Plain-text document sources
————————

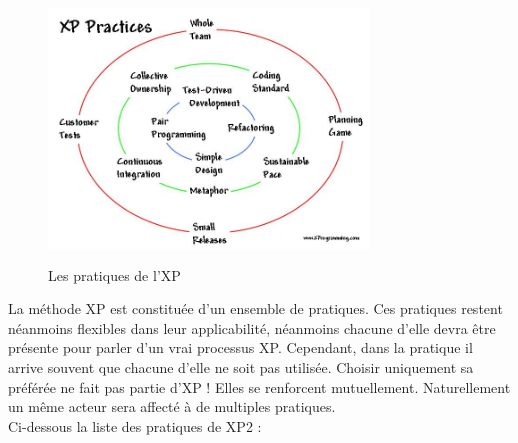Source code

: \documentclass[a4paper,oneside,11pt]{report}
\begin{document}
\begin{figure}[!h]
\begin{center}	
\includegraphics[height=7.013cm,width=8.53cm]{circles.PNG}
\caption{\label{fig1}Les pratiques de l'XP} 
\end{center}
\end{figure}


La méthode XP est constituée d'un ensemble de pratiques. Ces pratiques restent néanmoins flexibles dans leur applicabilité, néanmoins chacune d'elle devra être présente pour parler d'un vrai processus XP. Cependant, dans la pratique il arrive souvent que chacune d'elle ne soit pas utilisée. Choisir uniquement sa préférée ne fait pas partie d'XP ! Elles se renforcent mutuellement. Naturellement un même acteur sera affecté à de multiples pratiques.\\

Ci-dessous la liste des pratiques de XP2 :
\end{document}
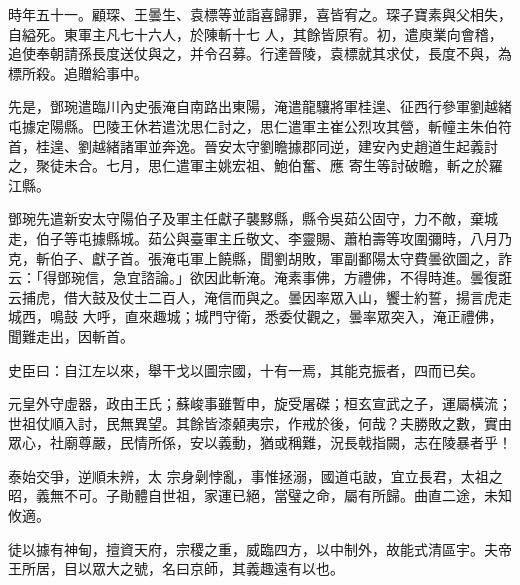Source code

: \begin{pinyinscope}
 時年五十一。顧琛、王曇生、袁標等並詣喜歸罪，喜皆宥之。琛子寶素與父相失，自縊死。東軍主凡七十六人，於陳斬十七
 人，其餘皆原宥。初，遣庾業向會稽，追使奉朝請孫長度送仗與之，并令召募。行達晉陵，袁標就其求仗，長度不與，為標所殺。追贈給事中。



 先是，鄧琬遣臨川內史張淹自南路出東陽，淹遣龍驤將軍桂遑、征西行參軍劉越緒屯據定陽縣。巴陵王休若遣沈思仁討之，思仁遣軍主崔公烈攻其營，斬幢主朱伯符首，桂遑、劉越緒諸軍並奔逸。晉安太守劉瞻據郡同逆，建安內史趙道生起義討之，聚徒未合。七月，思仁遣軍主姚宏祖、鮑伯奮、應
 寄生等討破瞻，斬之於羅江縣。



 鄧琬先遣新安太守陽伯子及軍主任獻子襲黟縣，縣令吳茹公固守，力不敵，棄城走，伯子等屯據縣城。茹公與臺軍主丘敬文、李靈賜、蕭柏壽等攻圍彌時，八月乃克，斬伯子、獻子首。張淹屯軍上饒縣，聞劉胡敗，軍副鄱陽太守費曇欲圖之，詐云：「得鄧琬信，急宜諮論。」欲因此斬淹。淹素事佛，方禮佛，不得時進。曇復誑云捕虎，借大鼓及仗士二百人，淹信而與之。曇因率眾入山，饗士約誓，揚言虎走城西，鳴鼓
 大呼，直來趣城；城門守衛，悉委仗觀之，曇率眾突入，淹正禮佛，聞難走出，因斬首。



 史臣曰：自江左以來，舉干戈以圖宗國，十有一焉，其能克振者，四而已矣。



 元皇外守虛器，政由王氏；蘇峻事雖暫申，旋受屠磔；桓玄宣武之子，運屬橫流；世祖仗順入討，民無異望。其餘皆漆顙夷宗，作戒於後，何哉？夫勝敗之數，實由眾心，社廟尊嚴，民情所係，安以義動，猶或稱難，況長戟指闕，志在陵暴者乎！



 泰始交爭，逆順未辨，太
 宗身劋悖亂，事惟拯溺，國道屯詖，宜立長君，太祖之昭，義無不可。子勛體自世祖，家運已絕，當璧之命，屬有所歸。曲直二途，未知攸適。



 徒以據有神甸，擅資天府，宗稷之重，威臨四方，以中制外，故能式清區宇。夫帝王所居，目以眾大之號，名曰京師，其義趣遠有以也。



\end{pinyinscope}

————————

# PROBLEM
Go through the entries above and count the lines containing "pinyinscope". Give the number only.

# TASK OUTPUT
2